Change Management Process
ITIL-aligned change management ensuring controlled and efficient handling of all changes to minimise risk and service disruption.
Change Types
Pre-approved, low risk, well-documented.
- Follows an established, tested procedure
- No CAB approval required
- Implemented by authorised engineers
- Examples: password resets, user provisioning, approved patch deployment, standard firewall rule additions
- Must be logged in ServiceNow for audit trail
Requires CAB review and approval.
- Non-standard, carries moderate to high risk
- Requires RFC submission with risk assessment
- Reviewed at weekly CAB meeting
- Examples: server migrations, network re-architecture, application upgrades, new service deployment
- Minimum 5 business days lead time for CAB
Urgent, bypasses standard CAB process.
- Required to resolve a P1/P2 incident or critical security vulnerability
- Approved by Emergency CAB (eCAB): two senior engineers + SDM
- Must be documented retrospectively within 24 hours
- Subject to full PIR
- Target: < 5% of all changes should be emergency
Normal Change Process Flow
Change Advisory Board (CAB)
CAB Membership
| Role | Name | Responsibility |
|---|---|---|
| CAB Chair | James O'Brien | Chairs meeting, final approval authority, conflict resolution |
| Service Delivery Rep | Sarah Chen (delegate) | Assesses client impact and SLA risk |
| Security Rep | Priya Sharma (delegate) | Assesses security implications |
| Solutions Architect | Rotating | Technical feasibility and architecture alignment |
| Project Delivery Rep | Marcus Webb (delegate) | Assesses project dependencies and scheduling |
| Change Manager | Designated | Presents RFCs, records decisions, tracks actions |
CAB Meeting Schedule
- Weekly CAB: Every Wednesday, 10:00–11:00 AEST (Microsoft Teams)

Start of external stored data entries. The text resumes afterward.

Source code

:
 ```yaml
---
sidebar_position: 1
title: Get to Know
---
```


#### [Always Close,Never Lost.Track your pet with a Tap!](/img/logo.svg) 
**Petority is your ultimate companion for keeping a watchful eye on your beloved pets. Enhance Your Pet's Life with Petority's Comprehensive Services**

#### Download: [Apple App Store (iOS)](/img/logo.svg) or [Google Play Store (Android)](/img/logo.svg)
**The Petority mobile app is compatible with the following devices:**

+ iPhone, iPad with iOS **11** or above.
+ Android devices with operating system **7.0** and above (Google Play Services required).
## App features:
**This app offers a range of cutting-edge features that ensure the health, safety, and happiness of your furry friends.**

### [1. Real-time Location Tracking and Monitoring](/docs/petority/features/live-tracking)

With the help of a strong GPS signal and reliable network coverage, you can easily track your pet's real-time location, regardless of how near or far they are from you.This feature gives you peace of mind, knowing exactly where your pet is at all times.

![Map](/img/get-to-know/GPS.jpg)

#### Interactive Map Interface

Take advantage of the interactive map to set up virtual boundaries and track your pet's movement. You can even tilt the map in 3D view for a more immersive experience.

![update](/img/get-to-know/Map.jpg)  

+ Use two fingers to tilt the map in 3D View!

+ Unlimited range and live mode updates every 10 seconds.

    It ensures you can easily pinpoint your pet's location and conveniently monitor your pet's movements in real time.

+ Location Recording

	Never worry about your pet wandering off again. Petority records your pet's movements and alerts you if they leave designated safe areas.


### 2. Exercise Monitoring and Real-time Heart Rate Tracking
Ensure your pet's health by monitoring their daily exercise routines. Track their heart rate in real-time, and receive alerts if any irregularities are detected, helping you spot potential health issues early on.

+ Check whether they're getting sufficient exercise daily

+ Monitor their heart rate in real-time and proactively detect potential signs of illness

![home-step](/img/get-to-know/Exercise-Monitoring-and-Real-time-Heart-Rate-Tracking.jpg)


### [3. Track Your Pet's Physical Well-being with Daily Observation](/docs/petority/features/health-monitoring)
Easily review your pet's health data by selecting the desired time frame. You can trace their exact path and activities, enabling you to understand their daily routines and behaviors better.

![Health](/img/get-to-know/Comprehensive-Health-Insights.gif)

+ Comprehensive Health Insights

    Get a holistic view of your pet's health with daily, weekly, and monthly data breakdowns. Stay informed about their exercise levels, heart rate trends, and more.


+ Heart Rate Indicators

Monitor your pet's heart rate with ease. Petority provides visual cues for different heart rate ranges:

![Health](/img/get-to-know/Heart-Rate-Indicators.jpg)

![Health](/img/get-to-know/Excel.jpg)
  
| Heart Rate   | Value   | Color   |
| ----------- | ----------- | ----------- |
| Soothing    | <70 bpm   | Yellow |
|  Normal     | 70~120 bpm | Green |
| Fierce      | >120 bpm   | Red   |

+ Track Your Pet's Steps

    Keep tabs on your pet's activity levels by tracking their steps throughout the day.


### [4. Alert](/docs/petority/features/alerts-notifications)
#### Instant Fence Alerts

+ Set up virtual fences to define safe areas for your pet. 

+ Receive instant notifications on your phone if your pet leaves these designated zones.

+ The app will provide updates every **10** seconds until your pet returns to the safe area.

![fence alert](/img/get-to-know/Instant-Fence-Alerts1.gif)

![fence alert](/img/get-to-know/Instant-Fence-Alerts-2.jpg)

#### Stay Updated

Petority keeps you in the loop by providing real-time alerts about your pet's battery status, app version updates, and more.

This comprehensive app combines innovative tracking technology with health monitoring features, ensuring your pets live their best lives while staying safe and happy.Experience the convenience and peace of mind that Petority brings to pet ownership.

- RFC Submission Deadline: Monday 17:00 AEST (2 business days before CAB)
- Emergency CAB (eCAB): Convened within 30 minutes via PagerDuty escalation, any time 24/7
CAB Decision Outcomes
| Decision | Description | Next Step |
|---|---|---|
| Approved | RFC accepted as submitted | Schedule and implement per plan |
| Approved with Conditions | RFC accepted with modifications required | Amend RFC, confirm conditions met, then implement |
| Rejected | RFC not approved due to unacceptable risk or incomplete information | Revise and resubmit at next CAB, or withdraw |
| Deferred | More information needed, or scheduling conflict | Provide additional info and resubmit |
RFC Template
📄 Request for Change (RFC)
Risk Assessment Matrix
Every normal and emergency change must undergo risk assessment using the following matrix. The overall risk level determines the approval path.

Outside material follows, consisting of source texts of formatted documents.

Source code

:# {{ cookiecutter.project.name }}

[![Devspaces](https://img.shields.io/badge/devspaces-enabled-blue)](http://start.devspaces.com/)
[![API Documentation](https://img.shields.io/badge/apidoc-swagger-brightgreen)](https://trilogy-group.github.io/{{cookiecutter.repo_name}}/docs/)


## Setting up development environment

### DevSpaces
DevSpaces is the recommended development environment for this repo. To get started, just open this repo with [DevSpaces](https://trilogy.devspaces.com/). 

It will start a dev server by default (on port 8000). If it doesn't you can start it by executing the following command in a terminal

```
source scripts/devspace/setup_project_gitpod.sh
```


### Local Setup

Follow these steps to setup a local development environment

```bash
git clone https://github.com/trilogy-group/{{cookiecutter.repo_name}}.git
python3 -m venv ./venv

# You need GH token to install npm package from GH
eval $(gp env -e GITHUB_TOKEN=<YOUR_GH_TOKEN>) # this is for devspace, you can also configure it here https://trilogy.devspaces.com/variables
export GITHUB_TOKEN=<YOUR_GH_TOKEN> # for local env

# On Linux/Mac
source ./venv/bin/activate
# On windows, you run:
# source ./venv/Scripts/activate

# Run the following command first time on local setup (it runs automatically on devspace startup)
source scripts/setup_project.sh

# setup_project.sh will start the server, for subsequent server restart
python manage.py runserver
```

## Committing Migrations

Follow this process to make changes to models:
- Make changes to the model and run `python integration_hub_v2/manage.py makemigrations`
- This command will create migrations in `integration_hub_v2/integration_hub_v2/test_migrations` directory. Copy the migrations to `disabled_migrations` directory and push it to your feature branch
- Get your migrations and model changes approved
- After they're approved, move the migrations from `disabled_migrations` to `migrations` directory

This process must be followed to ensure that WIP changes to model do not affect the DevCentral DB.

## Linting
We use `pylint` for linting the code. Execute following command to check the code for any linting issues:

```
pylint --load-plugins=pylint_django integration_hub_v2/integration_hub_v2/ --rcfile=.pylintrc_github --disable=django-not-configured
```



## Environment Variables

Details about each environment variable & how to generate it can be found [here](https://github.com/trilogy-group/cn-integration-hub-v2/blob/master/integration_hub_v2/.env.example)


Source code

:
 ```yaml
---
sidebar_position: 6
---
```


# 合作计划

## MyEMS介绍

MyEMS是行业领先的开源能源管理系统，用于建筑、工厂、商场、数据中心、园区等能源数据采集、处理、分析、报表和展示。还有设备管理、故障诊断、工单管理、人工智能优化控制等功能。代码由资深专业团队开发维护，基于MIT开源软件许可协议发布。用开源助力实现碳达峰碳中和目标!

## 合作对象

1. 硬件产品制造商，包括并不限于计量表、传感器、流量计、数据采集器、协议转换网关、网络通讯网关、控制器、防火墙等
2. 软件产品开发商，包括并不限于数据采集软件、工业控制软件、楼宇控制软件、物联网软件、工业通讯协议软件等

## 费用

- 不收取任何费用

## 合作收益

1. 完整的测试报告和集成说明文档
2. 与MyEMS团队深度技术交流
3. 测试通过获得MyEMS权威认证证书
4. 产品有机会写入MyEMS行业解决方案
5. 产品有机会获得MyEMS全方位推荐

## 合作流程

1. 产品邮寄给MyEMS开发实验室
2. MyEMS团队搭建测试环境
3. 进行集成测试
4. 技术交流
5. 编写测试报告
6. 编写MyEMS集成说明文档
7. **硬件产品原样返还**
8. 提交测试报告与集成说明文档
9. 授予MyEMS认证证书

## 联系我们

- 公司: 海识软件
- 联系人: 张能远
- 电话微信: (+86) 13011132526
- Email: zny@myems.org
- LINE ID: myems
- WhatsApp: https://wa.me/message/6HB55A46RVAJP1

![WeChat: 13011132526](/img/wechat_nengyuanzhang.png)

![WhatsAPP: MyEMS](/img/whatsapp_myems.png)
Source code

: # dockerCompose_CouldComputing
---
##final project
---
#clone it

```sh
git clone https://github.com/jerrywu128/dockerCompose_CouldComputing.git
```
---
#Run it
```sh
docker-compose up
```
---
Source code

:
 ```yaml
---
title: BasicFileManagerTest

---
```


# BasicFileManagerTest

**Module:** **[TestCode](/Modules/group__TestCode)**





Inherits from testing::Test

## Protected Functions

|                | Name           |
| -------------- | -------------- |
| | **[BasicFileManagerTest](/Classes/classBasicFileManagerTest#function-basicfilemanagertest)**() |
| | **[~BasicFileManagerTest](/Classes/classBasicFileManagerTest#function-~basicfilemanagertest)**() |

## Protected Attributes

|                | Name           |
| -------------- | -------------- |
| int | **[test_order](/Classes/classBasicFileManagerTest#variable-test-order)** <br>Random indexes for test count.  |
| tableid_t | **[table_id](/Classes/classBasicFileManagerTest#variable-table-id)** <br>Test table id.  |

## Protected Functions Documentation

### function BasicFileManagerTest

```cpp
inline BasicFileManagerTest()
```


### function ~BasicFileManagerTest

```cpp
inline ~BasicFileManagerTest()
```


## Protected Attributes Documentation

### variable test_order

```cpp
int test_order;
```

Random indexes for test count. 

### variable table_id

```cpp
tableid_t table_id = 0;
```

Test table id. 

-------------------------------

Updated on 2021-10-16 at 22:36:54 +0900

| Low Likelihood | Medium Likelihood | High Likelihood | |
|---|---|---|---|
| High Impact | Medium Risk | High Risk | Critical Risk |
| Medium Impact | Low Risk | Medium Risk | High Risk |
| Low Impact | Low Risk | Low Risk | Medium Risk |
Risk Level Approval Requirements
| Risk Level | Approval Required | Additional Requirements |
|---|---|---|
| Low | Team Lead | Standard implementation plan required |
| Medium | CAB approval | Peer review of implementation and rollback plans |
| High | CAB + Head of Infrastructure | Pre-implementation test in staging environment required |
| Critical | CAB + VP Operations | Full DR test, client executive approval, on-call team during window |
Change Calendar
All approved changes are published to the shared change calendar in ServiceNow and Microsoft Teams. The following maintenance windows are standard:
| Window | Schedule | Scope | Client Impact |
|---|---|---|---|
| Standard Maintenance | Tuesday 22:00 – Wednesday 02:00 AEST (weekly) | Routine patches, minor config changes | Minimal — brief service interruptions possible |
| Extended Maintenance | Saturday 22:00 – Sunday 06:00 AEST (monthly, 1st weekend) | Major upgrades, migrations, infrastructure changes | Moderate — planned outages communicated 5 BD in advance |
| Emergency Window | Any time (as needed) | Critical security patches, P1 incident fixes | Variable — communicated ASAP, minimum 1 hr notice where possible |
Rollback Procedures
Every change must have a documented rollback plan. The following principles apply:
- Rollback trigger: Clearly define the criteria that trigger a rollback (e.g., service unavailable for > 15 min post-change, error rate exceeds 10%, performance degrades by > 50%)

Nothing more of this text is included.